Ее перехватила мадам Екатерина и повела в отдаленнейший покой; по дороге Катрин поворачивала все ключи.
— Мой дорогой друг, наперекор всему я знаю достоверно, что вы достигнете своей цели, — сказала Катрин, искренней, чем прежде, желая ей этого.
Габриель произнесла беззвучно:
— Мои созвездия и линии руки показывают противное, не говоря уже о картах.
— А воля короля? — возразила ее доброжелательница.
Габриель, едва слышно:
— Она бессильна.
Мадам Екатерина Бурбонская:
— Вас обманывают. Я уважаю тайны небес, но три предсказателя, да еще завидующих друг другу, не давали бы одинаковых ответов, если бы не действовали по чьему-то наущению.
Габриель, сквозь горькие рыдания:
— И все-таки они сказали правду. Я ношу под сердцем дитя, которое помешает мне выполнить мое назначение.
И тотчас же судорожно обхватила Катрин за плечи, умоляя:
— Ни слова об этом!
Катрин поцеловала ее.
— Теперь-то все и наладится! — возразила она с нежной улыбкой.
Габриель не верила.
— Ребенок этот — мой рок, — упорно твердила она. Под конец Катрин посоветовала ей принять юного Сабле и выслушать то, что он надумал. Ибо он предан и смел.
— Он ничем мне помочь не может.
— Он сочинил о тебе песню, прелестная Габриель. Люди поют ее во всем королевстве. Ему стоит только пойти и призвать их.
— Кого? И зачем? Чтобы они спели песню? Ненависть кричит много громче.
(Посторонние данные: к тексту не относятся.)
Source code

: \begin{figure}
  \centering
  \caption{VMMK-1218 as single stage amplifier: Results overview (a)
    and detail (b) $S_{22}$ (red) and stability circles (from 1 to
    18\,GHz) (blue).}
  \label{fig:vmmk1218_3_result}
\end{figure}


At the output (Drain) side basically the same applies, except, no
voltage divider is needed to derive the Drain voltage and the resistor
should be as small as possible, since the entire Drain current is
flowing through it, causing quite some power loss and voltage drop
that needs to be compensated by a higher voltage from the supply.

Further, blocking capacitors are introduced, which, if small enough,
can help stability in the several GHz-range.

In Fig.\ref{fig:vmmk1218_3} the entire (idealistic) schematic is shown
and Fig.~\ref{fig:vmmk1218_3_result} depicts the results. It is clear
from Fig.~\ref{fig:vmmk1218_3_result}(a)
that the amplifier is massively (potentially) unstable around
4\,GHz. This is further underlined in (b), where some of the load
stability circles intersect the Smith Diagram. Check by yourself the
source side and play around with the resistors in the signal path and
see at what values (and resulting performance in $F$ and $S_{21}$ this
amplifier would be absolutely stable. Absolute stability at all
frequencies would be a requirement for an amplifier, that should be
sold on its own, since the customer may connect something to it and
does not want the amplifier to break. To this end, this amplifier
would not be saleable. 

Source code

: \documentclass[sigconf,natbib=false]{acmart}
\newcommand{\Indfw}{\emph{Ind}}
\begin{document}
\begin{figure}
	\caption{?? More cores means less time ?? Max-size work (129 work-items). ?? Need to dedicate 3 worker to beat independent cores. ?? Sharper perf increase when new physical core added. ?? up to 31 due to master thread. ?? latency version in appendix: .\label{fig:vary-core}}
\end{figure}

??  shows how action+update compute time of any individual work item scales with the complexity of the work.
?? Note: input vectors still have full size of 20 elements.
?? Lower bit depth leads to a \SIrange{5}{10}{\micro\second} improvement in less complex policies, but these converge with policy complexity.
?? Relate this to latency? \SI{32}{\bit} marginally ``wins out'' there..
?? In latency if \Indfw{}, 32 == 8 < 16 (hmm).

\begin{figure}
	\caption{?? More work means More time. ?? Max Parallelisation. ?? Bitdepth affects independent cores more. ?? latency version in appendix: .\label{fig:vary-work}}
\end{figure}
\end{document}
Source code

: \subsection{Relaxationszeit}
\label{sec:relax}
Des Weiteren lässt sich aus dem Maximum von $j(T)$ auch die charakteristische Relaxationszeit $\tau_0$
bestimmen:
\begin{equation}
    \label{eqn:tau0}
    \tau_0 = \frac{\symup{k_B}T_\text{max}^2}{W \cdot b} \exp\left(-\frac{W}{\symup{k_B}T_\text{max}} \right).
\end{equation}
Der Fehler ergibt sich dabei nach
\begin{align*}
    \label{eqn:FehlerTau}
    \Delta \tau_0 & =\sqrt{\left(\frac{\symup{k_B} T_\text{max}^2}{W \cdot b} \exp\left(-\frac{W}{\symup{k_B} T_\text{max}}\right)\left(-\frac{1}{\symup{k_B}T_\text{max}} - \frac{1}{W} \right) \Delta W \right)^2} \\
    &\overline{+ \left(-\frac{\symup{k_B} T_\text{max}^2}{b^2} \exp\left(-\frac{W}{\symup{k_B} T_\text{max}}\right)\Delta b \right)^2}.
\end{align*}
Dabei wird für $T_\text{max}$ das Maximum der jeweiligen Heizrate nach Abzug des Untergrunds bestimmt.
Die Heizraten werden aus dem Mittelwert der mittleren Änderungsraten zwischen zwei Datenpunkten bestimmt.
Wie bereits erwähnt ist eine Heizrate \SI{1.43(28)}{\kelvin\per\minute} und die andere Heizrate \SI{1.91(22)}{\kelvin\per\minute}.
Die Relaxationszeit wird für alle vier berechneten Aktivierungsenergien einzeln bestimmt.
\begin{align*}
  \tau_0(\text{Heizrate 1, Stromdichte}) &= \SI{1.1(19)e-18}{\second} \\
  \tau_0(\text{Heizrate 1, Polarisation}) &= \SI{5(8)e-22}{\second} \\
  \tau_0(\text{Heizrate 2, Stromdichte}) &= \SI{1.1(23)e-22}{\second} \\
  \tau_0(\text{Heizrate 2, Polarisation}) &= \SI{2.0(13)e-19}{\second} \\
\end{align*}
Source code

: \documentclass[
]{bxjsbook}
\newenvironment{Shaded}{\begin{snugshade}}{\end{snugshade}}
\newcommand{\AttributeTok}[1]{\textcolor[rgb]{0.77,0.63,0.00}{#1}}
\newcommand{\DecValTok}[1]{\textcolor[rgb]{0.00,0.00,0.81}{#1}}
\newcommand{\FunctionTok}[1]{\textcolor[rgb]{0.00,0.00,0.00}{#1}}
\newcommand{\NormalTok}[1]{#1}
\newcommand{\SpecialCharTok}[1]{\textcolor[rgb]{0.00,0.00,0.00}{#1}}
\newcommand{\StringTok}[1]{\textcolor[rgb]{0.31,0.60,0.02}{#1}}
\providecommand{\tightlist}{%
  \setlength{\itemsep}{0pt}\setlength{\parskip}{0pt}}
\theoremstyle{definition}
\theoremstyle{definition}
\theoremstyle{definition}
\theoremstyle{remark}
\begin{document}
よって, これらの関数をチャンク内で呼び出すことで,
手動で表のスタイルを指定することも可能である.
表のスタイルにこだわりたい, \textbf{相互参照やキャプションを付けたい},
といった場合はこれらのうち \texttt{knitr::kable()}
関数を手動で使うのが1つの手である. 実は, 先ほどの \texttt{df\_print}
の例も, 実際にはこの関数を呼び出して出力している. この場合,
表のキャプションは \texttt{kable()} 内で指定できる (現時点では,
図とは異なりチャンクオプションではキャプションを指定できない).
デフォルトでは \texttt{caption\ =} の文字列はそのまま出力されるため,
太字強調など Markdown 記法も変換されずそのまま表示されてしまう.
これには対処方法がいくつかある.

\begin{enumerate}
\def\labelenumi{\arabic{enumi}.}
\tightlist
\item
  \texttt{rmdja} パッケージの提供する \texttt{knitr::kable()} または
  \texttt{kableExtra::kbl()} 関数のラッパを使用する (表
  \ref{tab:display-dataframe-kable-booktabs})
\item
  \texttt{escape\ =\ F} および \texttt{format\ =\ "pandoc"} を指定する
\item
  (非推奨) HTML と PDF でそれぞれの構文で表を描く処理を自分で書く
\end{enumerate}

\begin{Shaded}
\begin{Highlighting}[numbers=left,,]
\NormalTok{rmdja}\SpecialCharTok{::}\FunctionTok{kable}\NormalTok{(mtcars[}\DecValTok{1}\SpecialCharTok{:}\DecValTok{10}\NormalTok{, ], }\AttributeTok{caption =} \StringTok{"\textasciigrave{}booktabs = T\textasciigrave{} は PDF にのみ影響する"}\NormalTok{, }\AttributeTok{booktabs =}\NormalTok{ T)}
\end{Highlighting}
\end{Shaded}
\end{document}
В конце концов Габриель обещала исполнить просьбу сестры короля. После беседы с пажом она от имени короля отпустила его домой, и Гийом спешно отправился в свою провинцию Турень, где течет Луара.
Габриели же между тем впору было взобраться на высокую башню и оттуда звать на помощь, так сильно возрастали в ней страх и гнев оттого, что происходило тем временем и о чем она узнавала.
Новый канцлер[76] был ее ставленником. На место старика Шеверни, которого невозможно было дольше терпеть, несмотря на его отношения с госпожой Сурди, бесценная повелительница посадила некоего господина де Силлери. Для этого ей пришлось пустить в ход все свое влияние на короля, зато среди самых ближних его советников она располагала теперь одним против двух, которых звали Вильруа и Сюлли.
76.
Новый канцлер. — Имеется в виду Никола де Силлери (1544—1624), французский дипломат, с 1589 г. советник парижского парламента, маршал Франции.